Computer Science II - Midterm Practice

Show how to obtain the address of a scalar (i.e. not array) variable.

"&" - ampersand

Show how to obtain a pointer variable.

*p1

• Assume the following class definition: #ifndef DATE_H #define DATE_H #include <iostream> using std::ostream; using std::istream; class Date { friend ostream & operator<<(ostream &, const Date &); //overloading output stream operator friend istream & operator>>(istream &, Date &); //overloading input stream operator public : Date ( ); Date (int, int, int); ~Date( ); int getMonth() const; int getDay() const; int getYear() const; void setMonth(int); void setDay(int); void setYear(int); private: int month; int day; int year; }; #endif 2) Why are these functions declared to return a reference of ostream or istream respectively?

- A reference to the stream is returned to facilitate chaining operations.

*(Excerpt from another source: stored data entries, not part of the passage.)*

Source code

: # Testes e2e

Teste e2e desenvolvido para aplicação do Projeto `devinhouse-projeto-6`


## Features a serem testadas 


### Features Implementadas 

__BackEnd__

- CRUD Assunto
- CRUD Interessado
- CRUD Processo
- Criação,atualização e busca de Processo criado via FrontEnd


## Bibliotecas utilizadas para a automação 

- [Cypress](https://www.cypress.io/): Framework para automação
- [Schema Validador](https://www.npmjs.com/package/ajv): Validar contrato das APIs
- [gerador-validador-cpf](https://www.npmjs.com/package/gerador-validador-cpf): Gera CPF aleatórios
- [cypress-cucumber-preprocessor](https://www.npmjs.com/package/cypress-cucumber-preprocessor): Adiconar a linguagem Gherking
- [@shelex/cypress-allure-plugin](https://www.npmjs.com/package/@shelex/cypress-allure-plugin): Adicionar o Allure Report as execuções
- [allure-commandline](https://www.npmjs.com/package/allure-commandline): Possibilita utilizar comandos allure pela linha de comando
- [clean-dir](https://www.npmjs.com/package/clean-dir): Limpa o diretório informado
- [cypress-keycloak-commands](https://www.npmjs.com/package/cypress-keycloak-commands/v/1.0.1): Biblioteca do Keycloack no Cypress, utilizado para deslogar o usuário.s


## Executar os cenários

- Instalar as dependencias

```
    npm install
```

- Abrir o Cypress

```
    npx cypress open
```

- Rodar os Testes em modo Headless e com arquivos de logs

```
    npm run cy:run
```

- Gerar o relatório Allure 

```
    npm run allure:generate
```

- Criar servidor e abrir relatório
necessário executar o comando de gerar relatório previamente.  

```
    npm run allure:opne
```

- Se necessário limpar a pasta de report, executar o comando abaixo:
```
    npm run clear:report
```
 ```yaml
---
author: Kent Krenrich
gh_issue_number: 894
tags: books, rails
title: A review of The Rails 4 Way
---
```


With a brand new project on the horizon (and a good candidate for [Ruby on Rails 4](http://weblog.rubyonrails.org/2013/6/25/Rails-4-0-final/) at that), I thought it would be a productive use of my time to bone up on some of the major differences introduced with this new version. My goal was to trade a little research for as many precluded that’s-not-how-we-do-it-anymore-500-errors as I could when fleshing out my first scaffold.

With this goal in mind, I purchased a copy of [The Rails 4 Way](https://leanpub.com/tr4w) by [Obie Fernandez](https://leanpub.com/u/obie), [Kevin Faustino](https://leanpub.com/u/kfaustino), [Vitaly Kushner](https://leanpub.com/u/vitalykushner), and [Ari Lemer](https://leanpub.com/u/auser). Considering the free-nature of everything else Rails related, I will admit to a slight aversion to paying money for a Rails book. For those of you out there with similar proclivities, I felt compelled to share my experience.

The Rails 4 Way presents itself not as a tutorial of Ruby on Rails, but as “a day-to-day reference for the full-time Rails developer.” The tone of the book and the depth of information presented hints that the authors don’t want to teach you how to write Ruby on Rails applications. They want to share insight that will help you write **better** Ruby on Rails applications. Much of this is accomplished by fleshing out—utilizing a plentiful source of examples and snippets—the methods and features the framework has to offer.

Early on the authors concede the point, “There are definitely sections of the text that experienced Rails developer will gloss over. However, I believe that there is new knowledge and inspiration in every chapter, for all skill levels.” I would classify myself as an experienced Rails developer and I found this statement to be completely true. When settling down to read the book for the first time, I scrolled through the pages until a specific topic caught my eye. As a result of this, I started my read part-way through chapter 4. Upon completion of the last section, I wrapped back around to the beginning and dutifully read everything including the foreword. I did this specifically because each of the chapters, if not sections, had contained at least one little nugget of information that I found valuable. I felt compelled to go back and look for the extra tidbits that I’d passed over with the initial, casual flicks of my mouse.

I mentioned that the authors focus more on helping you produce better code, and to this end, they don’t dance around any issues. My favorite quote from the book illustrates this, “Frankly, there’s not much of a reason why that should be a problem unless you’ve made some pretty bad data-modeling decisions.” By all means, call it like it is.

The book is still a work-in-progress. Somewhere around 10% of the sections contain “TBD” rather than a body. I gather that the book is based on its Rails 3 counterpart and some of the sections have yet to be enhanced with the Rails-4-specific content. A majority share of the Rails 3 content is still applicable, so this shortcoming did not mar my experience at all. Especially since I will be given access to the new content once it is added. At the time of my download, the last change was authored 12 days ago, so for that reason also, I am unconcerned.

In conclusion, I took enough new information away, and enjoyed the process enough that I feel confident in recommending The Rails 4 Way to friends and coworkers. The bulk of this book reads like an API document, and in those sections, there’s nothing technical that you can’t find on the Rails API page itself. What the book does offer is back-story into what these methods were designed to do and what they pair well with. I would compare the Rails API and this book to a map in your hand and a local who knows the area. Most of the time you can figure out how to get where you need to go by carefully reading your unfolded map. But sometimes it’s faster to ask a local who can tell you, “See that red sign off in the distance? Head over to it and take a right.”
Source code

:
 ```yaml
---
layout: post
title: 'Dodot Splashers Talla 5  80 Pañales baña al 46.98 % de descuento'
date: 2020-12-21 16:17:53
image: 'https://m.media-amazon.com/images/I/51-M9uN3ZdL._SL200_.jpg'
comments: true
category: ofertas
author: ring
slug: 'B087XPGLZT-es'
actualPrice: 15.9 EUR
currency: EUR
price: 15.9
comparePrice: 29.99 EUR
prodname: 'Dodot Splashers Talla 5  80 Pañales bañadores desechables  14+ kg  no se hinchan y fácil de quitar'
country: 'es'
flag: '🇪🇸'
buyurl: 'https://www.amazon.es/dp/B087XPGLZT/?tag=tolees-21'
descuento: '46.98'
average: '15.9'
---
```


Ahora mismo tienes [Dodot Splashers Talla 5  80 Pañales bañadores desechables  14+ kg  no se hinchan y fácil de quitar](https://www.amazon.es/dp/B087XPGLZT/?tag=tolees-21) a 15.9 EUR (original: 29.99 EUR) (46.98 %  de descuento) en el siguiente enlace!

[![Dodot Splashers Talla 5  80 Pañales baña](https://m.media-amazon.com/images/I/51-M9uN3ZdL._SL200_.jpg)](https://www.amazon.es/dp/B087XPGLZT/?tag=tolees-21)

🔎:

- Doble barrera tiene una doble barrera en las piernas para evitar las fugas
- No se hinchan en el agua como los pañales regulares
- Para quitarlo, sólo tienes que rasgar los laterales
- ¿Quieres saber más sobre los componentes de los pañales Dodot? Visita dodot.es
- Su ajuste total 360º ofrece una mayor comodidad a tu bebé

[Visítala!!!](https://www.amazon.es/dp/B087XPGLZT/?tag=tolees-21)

Which statement is false about templates? • Using the prefix template<class T> defines a template that can only be used on a class type argument. • Calling a template function does not require explicitly passing in the type. • A template function that assigns into a variable of the parameterized type cannot be used with a static array. • One an object is declared using a template, the object can be used without explicitly referencing the parameterized type.

- A: Using the prefix template<class T> defines a template that can only be used on a class type argument. {Could be any type, the word class is part of the template syntax and doesn't impose type restrictions.}

Which statement regarding inheritance is false? • Derived classes inherit all data members and member functions regardless of ability to access them. • A member function that is defined virtual can return a different type than its parent definition. • A child object can be assigned to a variable of type parent and refer to the child data members as long as there are virtual member functions. • A parent reference variable can access child members if they are used in overridden functions that were defined to be virtual in the parent.

- C: A child object can be assigned to a variable of type parent and refer to the child data members as long as there are virtual member functions {Parent can only access child members in function declared to be virtual in the parent that are overridden in the child.}

Which of the following statements will not produce a syntax error? • Defining a const member function that modifies a data member of the object. • Invoking a non-const member function on a const object. • Declaring an object to be const. • Declaring a constructor to be const.

- C: Declaring an object to be const

Which of the following statements will produce a syntax error? • Accessing a static member function using a handle (i.e. reference or pointer) to the user defined object. • Directly accessing a static data member defined in the public interface using a handle to the user defined object. • Directly accessing a static data member defined in the private interface of the class using a handle to the user defined object. • Directly accessing a data member defined in the private interface of the class in a class member function without a handle to the user defined object.

- C: Directly accessing a static data member defined in the private interface of the class using a handle to the user defined object

An overloaded + operator takes a class object and a double as operands. For it to be commutative (i.e. a + b and b + a both work): • Operator+ must be a member function of the class from which the objects are instantiated. • Operator+ must be a non-member function. • It must be overloaded twice; a member function that takes the object as the left operand and a global function that takes two arguments. • The + operator cannot be overloaded to be commutative.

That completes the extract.